Deep images of the sky reveal that the universe contains billions of galaxies. Some, such as our own Milky Way, are immense, containing hundreds of billions of stars. Most galaxies, however, are dwarfs, being much smaller and with only a few billion stars.
Modern cosmology has proved to be amazingly accurate in predicting how galaxies are scattered through the universe. Instead of being randomly thrown about, galaxies seem to live together, some in clusters of a thousand individual systems, but most in groups of tens or hundreds.
But new research on dwarf galaxies by my colleagues and me–published in the journal Nature–seems to present a major challenge to ideas of how the universe actually works.
After more than a decade of study, we’ve discovered that small galaxies that accompany the nearest spiral galaxy to our own–the Andromeda Galaxy–are dancing together in a vast plane.
To understand why this is significant, we need to begin with what we know about the universe and our own cosmic backyard.
The Milky Way is located in the “Local Group”, a small patch of the universe it inhabits with the similar-sized Andromeda Galaxy, and a smaller spiral known as the Triangulum Galaxy.
Accompanying these larger systems are almost 100 dwarf galaxies. Those of us lucky enough to be living in the Southern Hemisphere can clearly see two of these dwarf galaxies in the night sky, namely the Large and Small Clouds of Magellan.
These many Local Group dwarfs tend to be grouped around the larger galaxies, precisely as predicted by our understanding of the expansion of the universe and the growth of cosmic structure. But it is precisely these dwarf galaxies that are proving to be a serious headache for the cosmological models they appear to be supporting.
Where Are All the Galaxies?
The first problem, known as the “missing satellite problem,” has been known for more than a decade. While the almost-100 galaxies in the Local Group may sound impressive, this is far fewer than the several thousand predicted by cosmological theories.
Some believe that our diminutive dwarf galaxy population is a crippling blow to the prevailing “cold dark matter” model of galaxy formation–that is, the idea that dominant component of mass in the universe is invisible to us, the scary-sounding dark matter which shepherds atoms into the stars and galaxies that we see.
Others, however, think there is no crisis, suggesting the dwarfs are out there as starless dark matter halos, having lost their gas–the raw material for forming new stars–due to the explosions of super-stars in the very early universe.
This neatly brings us to our result in the Nature paper.
For more than 10 years I have been part of a collaboration that has been trying to map out the extensive stellar halo of Andromeda.
This tenuous distribution of stars, which extends hundreds of thousands of light years away from the Andromeda Galaxy, is made from the remnants of small galaxies that have strayed too close and have been cannibalised by the larger galaxy.
Over the years, our collaboration has used large telescopes and sensitive instruments to map out the immense portion of the sky that encompasses Andromeda’s halo. Since 2008, we have used the 3.6m Canada-France-Hawaii Telescope to undertake the Pan-Andromeda Archaeological Survey (or, more cutely, PAndAS).
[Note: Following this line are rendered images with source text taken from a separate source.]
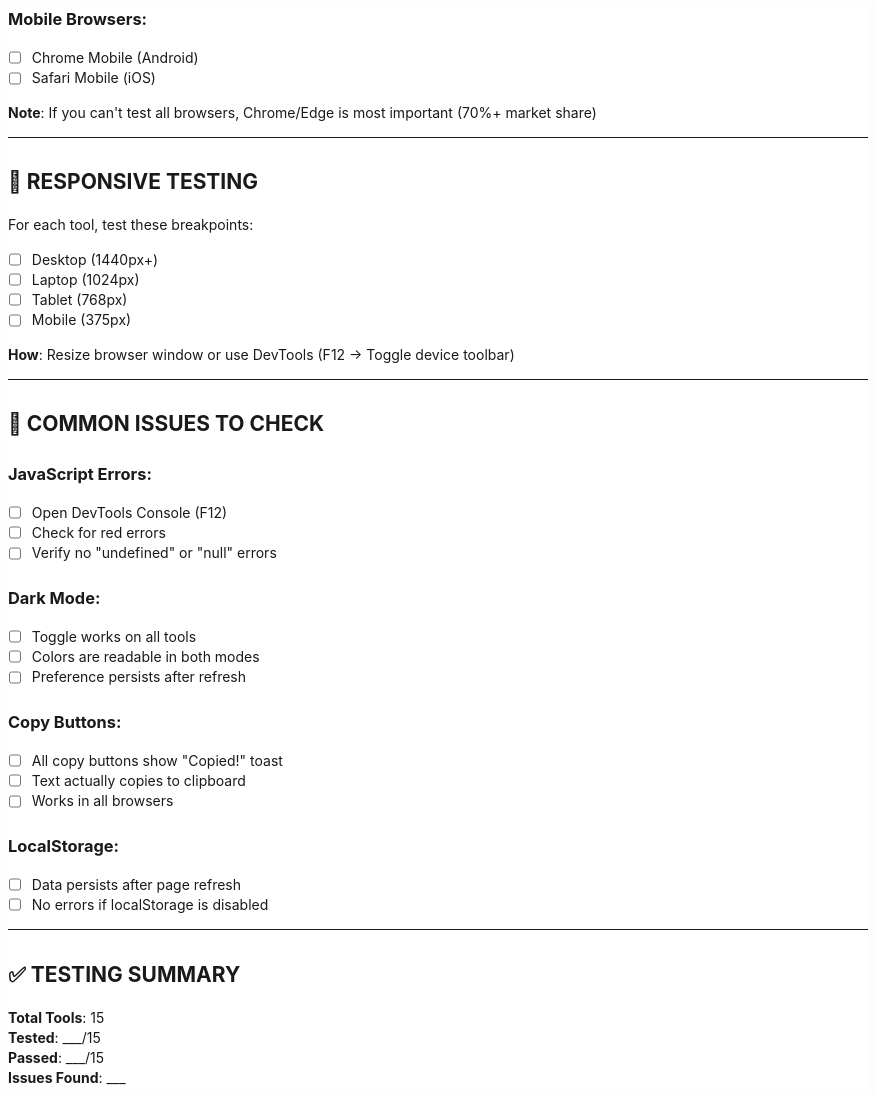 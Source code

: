 ### **Mobile Browsers:**
- [ ] Chrome Mobile (Android)
- [ ] Safari Mobile (iOS)

**Note**: If you can't test all browsers, Chrome/Edge is most important (70%+ market share)

---

## 📱 **RESPONSIVE TESTING**

For each tool, test these breakpoints:

- [ ] Desktop (1440px+)
- [ ] Laptop (1024px)
- [ ] Tablet (768px)
- [ ] Mobile (375px)

**How**: Resize browser window or use DevTools (F12 → Toggle device toolbar)

---

## 🐛 **COMMON ISSUES TO CHECK**

### **JavaScript Errors:**
- [ ] Open DevTools Console (F12)
- [ ] Check for red errors
- [ ] Verify no "undefined" or "null" errors

### **Dark Mode:**
- [ ] Toggle works on all tools
- [ ] Colors are readable in both modes
- [ ] Preference persists after refresh

### **Copy Buttons:**
- [ ] All copy buttons show "Copied!" toast
- [ ] Text actually copies to clipboard
- [ ] Works in all browsers

### **LocalStorage:**
- [ ] Data persists after page refresh
- [ ] No errors if localStorage is disabled

---

## ✅ **TESTING SUMMARY**

**Total Tools**: 15  
**Tested**: ___/15  
**Passed**: ___/15  
**Issues Found**: ___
Now that the data-taking and processing is complete, the scientific results from PAndAS are starting to flow. As well as the stellar halo, there are large, extended shreds of stars, the ongoing cannibalization of other systems and lots of globular clusters – small balls of a million stars living together.
The dwarf galaxies were found to be rotating in a giant plane around Andromeda. Nature
Within PAndAS we found almost 30 dwarf galaxies orbiting Andromeda, most of which were identified only in the past few years. With the quality of the PAndAS data, PhD student Anthony Conn was able to accurately measure the distances to each of the dwarf galaxies and, for the first time, we knew the three-dimensional distribution of dwarf galaxies surrounding Andromeda.